What needs to be done:
Read the lines below. Copy out any that hold the string "reported".

____

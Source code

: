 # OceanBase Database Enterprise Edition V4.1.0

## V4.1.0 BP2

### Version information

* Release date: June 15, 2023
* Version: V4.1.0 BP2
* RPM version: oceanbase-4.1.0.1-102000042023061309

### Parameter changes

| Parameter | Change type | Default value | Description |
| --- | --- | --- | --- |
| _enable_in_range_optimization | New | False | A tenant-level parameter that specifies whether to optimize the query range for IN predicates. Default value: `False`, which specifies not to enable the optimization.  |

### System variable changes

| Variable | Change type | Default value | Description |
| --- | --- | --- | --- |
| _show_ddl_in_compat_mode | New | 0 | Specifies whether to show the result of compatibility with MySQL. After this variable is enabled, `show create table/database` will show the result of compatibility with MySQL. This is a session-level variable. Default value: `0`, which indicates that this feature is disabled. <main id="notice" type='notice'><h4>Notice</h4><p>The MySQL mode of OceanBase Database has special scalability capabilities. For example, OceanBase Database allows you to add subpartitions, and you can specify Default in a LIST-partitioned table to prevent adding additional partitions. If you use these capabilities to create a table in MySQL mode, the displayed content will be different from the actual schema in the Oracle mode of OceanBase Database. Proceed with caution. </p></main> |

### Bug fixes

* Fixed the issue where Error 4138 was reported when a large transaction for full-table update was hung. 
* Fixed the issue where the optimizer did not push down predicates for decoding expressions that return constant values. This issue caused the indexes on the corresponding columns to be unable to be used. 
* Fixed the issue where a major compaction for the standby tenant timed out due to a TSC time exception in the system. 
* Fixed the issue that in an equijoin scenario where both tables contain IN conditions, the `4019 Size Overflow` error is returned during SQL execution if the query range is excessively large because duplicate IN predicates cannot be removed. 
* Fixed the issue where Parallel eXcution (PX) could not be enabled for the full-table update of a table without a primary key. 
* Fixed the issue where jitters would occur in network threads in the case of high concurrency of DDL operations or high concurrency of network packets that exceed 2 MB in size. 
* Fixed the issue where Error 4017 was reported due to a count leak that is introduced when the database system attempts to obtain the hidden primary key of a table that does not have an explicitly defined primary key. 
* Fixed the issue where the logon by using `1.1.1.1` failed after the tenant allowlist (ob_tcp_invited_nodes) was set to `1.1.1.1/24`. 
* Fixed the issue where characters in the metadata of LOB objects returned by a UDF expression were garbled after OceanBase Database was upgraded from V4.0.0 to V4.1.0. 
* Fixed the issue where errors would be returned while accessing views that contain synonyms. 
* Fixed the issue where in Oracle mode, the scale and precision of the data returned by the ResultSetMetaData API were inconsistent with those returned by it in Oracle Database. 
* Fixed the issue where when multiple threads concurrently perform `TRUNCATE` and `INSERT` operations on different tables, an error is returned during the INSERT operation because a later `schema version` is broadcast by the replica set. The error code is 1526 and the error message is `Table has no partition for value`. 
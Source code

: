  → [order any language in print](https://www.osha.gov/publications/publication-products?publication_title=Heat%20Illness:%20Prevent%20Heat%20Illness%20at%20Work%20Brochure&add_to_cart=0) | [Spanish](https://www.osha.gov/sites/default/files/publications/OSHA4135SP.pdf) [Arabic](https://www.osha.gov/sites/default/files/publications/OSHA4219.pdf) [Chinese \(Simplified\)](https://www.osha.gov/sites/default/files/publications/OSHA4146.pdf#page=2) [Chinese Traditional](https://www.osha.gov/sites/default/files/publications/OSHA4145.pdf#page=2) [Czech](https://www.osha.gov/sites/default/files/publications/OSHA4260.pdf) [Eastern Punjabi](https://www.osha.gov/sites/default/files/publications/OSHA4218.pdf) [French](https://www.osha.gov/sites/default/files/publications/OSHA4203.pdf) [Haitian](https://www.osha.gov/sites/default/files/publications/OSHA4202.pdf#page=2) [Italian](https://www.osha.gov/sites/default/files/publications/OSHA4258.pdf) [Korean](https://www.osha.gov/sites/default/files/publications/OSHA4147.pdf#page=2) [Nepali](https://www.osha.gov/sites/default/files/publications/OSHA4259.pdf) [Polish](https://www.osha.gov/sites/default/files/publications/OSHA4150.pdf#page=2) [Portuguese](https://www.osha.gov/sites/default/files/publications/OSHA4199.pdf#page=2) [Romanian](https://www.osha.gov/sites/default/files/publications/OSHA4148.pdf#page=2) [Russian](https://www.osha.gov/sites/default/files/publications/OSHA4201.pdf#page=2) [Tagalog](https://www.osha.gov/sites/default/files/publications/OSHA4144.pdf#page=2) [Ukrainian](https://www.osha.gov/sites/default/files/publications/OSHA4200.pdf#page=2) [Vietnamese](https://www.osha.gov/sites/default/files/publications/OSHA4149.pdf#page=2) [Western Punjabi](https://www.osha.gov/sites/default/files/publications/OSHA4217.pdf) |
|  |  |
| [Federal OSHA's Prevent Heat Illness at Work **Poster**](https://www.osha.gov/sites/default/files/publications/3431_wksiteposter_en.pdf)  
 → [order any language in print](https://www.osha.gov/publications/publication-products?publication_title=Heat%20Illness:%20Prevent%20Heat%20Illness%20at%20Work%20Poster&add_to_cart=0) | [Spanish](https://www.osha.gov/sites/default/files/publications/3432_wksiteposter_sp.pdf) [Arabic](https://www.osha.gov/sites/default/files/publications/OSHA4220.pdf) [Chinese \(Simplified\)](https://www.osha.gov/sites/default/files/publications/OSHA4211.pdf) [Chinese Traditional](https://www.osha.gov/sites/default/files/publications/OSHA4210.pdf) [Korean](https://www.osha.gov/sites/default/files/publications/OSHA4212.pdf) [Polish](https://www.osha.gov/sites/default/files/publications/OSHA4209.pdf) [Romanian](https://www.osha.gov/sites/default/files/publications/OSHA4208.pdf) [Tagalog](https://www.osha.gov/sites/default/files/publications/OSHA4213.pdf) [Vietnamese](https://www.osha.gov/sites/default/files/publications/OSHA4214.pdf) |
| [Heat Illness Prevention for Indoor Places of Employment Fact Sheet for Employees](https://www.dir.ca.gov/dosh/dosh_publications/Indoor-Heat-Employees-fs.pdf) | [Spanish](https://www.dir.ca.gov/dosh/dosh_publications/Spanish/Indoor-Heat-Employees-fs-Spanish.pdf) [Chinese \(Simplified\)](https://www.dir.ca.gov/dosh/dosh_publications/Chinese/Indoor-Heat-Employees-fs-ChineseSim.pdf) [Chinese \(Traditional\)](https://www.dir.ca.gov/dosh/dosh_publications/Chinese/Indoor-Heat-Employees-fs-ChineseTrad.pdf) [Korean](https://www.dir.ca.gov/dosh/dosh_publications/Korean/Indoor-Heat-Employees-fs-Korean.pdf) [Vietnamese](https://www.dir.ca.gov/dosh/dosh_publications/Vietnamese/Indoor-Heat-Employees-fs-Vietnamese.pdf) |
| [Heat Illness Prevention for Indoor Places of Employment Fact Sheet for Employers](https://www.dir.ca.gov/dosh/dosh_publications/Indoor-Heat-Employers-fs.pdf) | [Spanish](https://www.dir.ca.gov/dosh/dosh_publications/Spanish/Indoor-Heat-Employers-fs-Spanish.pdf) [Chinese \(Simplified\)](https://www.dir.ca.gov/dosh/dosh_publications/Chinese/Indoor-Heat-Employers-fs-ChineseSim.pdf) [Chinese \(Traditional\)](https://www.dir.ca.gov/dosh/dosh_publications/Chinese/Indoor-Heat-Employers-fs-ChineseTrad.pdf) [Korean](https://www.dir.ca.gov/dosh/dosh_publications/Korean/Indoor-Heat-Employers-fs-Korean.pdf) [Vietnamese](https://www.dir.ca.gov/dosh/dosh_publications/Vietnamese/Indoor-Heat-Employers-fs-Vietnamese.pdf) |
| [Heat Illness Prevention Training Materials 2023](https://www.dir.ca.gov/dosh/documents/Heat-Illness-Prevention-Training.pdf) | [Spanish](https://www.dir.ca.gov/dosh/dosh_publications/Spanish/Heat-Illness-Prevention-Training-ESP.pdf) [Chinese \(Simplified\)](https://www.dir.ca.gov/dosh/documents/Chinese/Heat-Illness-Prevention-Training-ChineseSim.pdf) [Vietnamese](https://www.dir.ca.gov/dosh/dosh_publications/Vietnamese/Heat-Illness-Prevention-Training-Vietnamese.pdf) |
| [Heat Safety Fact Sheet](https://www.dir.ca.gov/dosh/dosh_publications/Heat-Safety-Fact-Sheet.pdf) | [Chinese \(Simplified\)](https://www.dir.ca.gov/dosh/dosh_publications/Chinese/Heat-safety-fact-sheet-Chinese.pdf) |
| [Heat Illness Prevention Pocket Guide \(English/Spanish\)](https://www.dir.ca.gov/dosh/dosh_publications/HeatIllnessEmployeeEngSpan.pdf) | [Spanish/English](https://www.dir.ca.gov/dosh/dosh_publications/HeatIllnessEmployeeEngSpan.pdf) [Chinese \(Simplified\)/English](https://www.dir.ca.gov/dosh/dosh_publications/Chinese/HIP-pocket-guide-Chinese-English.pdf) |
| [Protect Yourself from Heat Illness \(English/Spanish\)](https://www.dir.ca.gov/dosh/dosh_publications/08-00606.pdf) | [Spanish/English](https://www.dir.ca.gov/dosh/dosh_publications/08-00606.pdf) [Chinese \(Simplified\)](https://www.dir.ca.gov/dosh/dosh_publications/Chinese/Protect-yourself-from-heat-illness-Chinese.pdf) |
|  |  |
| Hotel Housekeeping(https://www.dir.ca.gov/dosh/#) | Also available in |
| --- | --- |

____

Problem solution:
* Fixed the issue where Error 4138 was reported when a large transaction for full-table update was hung. 
* Fixed the issue where Error 4017 was reported due to a count leak that is introduced when the database system attempts to obtain the hidden primary key of a table that does not have an explicitly defined primary key. 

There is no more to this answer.